Der Assistent soll Forschende sowie Fachpersonal bei der Eingabe der Metadaten unterstützen, indem diese um Sacherschließungselemente mittels Vorschlägen aus standardisierten Terminologien ergänzt werden. So werden Forschungsdaten besser sichtbar und auffindbar gemacht, was die Nachnutzung der Daten z.B. in Folgeprojekten oder durch andere Forschungsgruppen erleichtert.

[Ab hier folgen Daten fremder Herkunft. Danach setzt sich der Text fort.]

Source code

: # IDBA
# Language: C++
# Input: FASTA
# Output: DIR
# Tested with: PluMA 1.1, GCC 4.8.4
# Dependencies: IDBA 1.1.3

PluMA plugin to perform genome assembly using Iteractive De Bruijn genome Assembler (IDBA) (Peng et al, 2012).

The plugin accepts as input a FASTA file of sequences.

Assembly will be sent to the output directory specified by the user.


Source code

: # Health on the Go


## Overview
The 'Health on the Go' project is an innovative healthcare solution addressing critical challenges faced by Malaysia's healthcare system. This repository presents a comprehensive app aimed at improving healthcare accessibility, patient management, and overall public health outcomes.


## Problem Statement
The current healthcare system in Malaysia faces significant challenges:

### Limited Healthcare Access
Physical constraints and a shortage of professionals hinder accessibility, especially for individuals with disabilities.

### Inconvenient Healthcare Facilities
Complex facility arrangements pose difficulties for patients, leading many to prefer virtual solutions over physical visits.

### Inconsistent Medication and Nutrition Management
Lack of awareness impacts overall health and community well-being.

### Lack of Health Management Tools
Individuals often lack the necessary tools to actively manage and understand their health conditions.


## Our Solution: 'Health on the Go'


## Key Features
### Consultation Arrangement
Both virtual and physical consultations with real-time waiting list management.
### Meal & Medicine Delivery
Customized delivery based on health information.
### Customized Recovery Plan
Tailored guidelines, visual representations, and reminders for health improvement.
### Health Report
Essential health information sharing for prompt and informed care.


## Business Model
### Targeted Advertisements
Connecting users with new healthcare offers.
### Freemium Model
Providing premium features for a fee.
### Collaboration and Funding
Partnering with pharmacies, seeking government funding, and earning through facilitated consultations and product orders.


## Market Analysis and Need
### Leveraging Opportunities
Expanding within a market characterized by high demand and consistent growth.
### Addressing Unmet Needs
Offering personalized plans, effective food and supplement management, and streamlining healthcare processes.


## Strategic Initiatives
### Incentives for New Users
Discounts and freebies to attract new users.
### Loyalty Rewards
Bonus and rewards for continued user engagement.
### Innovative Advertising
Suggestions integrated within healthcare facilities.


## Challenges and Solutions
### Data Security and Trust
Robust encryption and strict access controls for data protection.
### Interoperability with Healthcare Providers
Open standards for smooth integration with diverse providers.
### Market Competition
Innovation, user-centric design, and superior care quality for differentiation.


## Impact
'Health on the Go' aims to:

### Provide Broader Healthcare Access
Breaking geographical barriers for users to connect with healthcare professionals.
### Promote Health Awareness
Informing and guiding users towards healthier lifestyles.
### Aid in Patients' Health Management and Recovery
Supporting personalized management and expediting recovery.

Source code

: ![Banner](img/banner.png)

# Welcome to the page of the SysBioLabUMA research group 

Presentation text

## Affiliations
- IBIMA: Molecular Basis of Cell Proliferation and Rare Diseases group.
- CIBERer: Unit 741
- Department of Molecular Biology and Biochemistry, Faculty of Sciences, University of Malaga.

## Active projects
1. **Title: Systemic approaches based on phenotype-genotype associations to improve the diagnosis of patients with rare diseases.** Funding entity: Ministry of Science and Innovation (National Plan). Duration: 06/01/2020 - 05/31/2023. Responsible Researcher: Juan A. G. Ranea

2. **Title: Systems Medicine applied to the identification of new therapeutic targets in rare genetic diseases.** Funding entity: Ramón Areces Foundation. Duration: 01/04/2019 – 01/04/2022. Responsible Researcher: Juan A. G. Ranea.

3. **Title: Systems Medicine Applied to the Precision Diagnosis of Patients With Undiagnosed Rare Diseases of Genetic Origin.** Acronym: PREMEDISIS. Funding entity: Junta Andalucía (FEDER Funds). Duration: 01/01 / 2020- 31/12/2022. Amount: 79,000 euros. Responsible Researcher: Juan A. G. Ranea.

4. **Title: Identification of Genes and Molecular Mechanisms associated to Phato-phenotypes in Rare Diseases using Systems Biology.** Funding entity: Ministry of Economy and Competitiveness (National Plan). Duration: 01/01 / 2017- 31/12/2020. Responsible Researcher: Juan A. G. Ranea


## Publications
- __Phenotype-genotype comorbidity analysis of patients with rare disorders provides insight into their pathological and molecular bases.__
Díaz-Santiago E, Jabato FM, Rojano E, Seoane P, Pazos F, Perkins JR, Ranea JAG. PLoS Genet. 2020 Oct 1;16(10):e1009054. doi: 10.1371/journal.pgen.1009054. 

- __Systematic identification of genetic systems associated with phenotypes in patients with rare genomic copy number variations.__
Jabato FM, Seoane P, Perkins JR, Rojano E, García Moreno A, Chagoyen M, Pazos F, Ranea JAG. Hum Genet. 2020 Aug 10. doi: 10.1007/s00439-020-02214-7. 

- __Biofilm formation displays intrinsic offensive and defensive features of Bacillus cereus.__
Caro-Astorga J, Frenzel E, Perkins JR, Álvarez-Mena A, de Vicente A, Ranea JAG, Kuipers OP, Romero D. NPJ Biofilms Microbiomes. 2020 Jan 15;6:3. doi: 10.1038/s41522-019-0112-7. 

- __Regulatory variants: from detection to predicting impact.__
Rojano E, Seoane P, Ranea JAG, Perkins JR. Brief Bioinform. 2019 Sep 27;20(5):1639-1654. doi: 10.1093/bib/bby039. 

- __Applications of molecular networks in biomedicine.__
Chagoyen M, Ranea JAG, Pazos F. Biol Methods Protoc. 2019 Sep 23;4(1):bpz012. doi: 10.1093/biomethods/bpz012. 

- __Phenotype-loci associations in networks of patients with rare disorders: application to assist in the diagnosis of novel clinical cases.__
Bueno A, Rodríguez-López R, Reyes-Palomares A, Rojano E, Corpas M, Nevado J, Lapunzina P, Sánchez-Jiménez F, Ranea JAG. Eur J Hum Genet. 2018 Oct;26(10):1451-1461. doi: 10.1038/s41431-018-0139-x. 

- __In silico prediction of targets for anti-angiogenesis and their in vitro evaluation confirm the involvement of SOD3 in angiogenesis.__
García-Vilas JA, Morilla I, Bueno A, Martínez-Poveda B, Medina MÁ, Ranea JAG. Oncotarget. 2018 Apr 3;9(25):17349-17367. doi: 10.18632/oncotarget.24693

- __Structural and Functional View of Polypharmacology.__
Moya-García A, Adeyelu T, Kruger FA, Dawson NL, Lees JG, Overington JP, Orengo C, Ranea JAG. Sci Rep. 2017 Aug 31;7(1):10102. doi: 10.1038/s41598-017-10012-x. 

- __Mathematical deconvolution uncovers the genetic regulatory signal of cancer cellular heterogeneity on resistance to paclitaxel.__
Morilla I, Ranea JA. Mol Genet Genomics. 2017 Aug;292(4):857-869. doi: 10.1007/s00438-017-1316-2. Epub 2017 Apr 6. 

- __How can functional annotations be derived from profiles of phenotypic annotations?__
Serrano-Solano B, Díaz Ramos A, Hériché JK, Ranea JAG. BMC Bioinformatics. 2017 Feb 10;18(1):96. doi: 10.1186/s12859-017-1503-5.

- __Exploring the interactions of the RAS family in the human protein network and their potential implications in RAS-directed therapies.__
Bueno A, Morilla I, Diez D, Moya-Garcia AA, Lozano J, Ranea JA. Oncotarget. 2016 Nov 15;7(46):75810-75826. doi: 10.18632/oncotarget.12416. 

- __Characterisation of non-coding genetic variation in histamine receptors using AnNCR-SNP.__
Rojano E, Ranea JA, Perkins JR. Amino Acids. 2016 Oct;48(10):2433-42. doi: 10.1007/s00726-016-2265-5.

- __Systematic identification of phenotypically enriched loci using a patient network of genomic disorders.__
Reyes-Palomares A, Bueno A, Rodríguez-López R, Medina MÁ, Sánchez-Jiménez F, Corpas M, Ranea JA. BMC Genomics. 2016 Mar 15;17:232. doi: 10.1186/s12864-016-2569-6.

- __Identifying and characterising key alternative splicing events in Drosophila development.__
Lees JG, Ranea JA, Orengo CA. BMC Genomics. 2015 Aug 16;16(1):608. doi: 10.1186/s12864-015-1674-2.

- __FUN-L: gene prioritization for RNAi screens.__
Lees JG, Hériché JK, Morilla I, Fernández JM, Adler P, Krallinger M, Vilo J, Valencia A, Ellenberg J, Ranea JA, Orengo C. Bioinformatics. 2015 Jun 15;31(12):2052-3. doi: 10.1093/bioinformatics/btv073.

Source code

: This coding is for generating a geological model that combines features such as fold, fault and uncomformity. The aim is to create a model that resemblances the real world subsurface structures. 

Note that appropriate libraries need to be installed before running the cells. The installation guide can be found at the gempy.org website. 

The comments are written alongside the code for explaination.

Die Projektpartner Universitätsbibliothek (UB) Stuttgart, Bibliotheksservice-Zentrum Konstanz (BSZ) und Eurospider hatten zunächst eine Vielzahl an in Frage kommenden Terminologien untersucht. Es existieren jedoch keine auf Forschungsdaten zugeschnittenen standardisierten Vokabulare. Mit der DFG-Systematik der Fächer wurde zum Jahreswechsel 2023-2024 ein den festgelegten Kriterien hinreichend entsprechendes initiales Vokabular für den ersten Prototyp des DA-FDM ausgewählt. Da nur wenige mit der DFG-Systematik erschlossene Forschungsdatensätze existierten, wurden die Datensätze aus DaRUS zusätzlich händisch mit der DFG-Systematik erschlossen, um einen größeren Trainingsdatensatz zur Verfügung zu haben. Mit diesen Trainingsdaten wurde dann ein Prototyp des Digitalen Assistenten trainiert, der Vorschläge aus der DFG-Systematik inklusive eines Qualitätsscores erzeugen kann. Die Integration der DFG-Systematik sowie der durch den DA-FDM generierten Vorschläge in das DaRUS-Frontend wurde parallel dazu vorbereitet und implementiert, sodass mittlerweile in der Testumgebung DemoDaRUS Vorschläge des DA-FDM angezeigt werden können.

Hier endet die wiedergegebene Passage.